AMOC's most familiar component is the Gulf Stream, which brings warm water up the American coast before turning east. It's the reason Northern Europe has a climate so much more tolerable than anywhere else on the planet at similar latitudes. The water then cools and sinks as a result of its high density, taking immense quantities of carbon with it, before flowing south far below the surface. AMOC is also part of the much larger phenomenon known as the Global Thermohaline Circulation

Geologists have been aware AMOC's strength plummeted in the Mid-Pleistocene, but whether this was connected to the MPT has been debated. Dr Maayan Yehudai studied deep-sea sediments from the north and south Atlantic to investigate AMOC's strength over time for her PhD at Columbia University.

"What we found is the North Atlantic, right before this crash, was acting very differently than the rest of the basin," Yehudai said in a statement.

The ultimate cause of this event, according to Yehudai and co-authors, is something that might seem an improbable driver of global change: the removal of soils deposited on Europe and North America's continental shelves. According to a long-standing hypothesis, these soils made the continental outskirts slippery, so glaciers slid over them quickly.

Over time, the idea goes, successive ice ages wore away the soils until the glaciers were sitting on bedrock, making them far more stable. The stabilized glaciers grew thicker during cold periods and were less likely to melt entirely during brief warm spells. They continued to reflect light, cooling the planet so shorter interglacials never got properly warm. Consequently, it took a more powerful combination of orbital cycles to break the ice's grip, and the coldest periods became even colder.
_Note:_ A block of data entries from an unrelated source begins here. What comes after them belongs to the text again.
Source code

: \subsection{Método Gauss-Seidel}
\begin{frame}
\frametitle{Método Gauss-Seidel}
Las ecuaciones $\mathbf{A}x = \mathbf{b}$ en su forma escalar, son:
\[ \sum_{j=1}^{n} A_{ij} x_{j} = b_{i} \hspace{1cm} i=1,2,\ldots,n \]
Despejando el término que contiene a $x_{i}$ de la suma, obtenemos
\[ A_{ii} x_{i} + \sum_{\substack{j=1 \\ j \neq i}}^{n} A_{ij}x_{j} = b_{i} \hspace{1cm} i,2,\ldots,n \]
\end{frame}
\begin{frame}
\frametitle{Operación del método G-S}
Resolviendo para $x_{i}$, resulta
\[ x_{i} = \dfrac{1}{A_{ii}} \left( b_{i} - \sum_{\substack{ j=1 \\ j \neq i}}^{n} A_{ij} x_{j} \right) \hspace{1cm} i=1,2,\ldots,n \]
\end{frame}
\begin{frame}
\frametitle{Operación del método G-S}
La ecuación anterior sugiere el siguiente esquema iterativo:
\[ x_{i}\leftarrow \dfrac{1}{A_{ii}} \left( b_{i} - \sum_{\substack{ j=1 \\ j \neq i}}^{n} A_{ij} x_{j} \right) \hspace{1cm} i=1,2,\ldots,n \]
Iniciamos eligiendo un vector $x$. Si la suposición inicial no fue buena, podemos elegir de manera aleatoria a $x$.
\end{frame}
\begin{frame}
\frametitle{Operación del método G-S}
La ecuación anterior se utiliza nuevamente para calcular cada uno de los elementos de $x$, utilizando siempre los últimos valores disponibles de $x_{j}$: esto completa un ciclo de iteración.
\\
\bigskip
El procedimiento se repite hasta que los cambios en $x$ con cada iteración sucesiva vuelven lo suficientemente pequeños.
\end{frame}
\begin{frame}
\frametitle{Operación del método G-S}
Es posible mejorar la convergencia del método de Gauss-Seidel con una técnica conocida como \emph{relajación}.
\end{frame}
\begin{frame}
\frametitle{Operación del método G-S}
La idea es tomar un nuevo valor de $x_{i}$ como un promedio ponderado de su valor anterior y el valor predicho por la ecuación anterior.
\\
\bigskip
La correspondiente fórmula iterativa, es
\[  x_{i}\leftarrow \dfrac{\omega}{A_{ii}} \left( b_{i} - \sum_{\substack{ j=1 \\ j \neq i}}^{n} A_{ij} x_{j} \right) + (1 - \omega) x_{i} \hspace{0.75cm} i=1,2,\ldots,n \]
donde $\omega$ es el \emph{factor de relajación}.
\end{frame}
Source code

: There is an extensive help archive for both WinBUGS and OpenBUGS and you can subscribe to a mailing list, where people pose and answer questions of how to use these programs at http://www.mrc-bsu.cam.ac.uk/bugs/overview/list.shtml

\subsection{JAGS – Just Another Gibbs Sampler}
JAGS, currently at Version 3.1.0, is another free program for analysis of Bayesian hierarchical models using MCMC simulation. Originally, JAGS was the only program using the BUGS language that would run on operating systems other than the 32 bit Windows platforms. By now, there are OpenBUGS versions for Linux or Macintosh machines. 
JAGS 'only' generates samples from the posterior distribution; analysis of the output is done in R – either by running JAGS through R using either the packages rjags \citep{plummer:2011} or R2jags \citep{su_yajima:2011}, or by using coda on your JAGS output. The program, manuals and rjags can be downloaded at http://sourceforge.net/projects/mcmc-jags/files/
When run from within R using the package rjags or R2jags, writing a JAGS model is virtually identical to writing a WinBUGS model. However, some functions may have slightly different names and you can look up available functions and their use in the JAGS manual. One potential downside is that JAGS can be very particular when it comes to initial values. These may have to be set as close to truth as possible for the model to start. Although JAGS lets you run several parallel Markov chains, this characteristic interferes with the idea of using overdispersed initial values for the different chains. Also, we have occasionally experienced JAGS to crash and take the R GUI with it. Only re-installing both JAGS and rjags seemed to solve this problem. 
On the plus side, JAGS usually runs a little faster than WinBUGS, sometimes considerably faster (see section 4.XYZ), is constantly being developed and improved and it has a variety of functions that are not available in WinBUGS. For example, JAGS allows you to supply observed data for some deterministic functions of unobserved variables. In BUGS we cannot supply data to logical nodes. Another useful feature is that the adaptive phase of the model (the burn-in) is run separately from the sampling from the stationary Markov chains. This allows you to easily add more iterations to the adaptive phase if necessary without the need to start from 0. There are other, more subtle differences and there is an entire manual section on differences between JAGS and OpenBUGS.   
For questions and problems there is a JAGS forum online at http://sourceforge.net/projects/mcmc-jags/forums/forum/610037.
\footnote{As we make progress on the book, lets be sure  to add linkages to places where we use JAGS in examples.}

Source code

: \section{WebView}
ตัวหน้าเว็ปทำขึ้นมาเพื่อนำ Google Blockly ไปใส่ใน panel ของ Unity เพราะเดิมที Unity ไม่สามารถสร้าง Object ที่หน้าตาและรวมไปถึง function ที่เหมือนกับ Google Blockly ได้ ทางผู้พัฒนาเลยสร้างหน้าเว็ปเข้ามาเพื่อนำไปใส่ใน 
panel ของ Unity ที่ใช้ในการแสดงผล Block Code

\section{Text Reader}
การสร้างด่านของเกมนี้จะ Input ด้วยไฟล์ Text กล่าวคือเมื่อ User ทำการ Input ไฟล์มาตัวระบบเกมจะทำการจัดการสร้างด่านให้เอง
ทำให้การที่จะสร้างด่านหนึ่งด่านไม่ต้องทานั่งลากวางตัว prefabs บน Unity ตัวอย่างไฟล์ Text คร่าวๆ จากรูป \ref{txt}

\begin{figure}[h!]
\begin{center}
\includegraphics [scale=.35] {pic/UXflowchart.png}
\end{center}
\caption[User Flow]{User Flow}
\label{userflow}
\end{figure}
The team's findings have put support behind what was once a somewhat speculative explanation. Although it's hard to prove causality between more stable ice sheets, a weaker AMOC, and a longer glacial cycle, the timing they reveal is certainly suggestive. A period of intense erosion around the North Atlantic occurred from 980-950 million years ago and was closely followed by the drastic fall in AMOC's strength, and the first 100,000-year-long glacial cycle.

The results also strengthen the case for a swift MPT, rather than one that took place over 600,000 years as some have proposed.

"It was one of the most substantial climate transitions and we don't fully understand it,” Yehudai said. Addressing that is important for our capacity to predict future climate change where a further weakening of AMOC is thought to be significant again.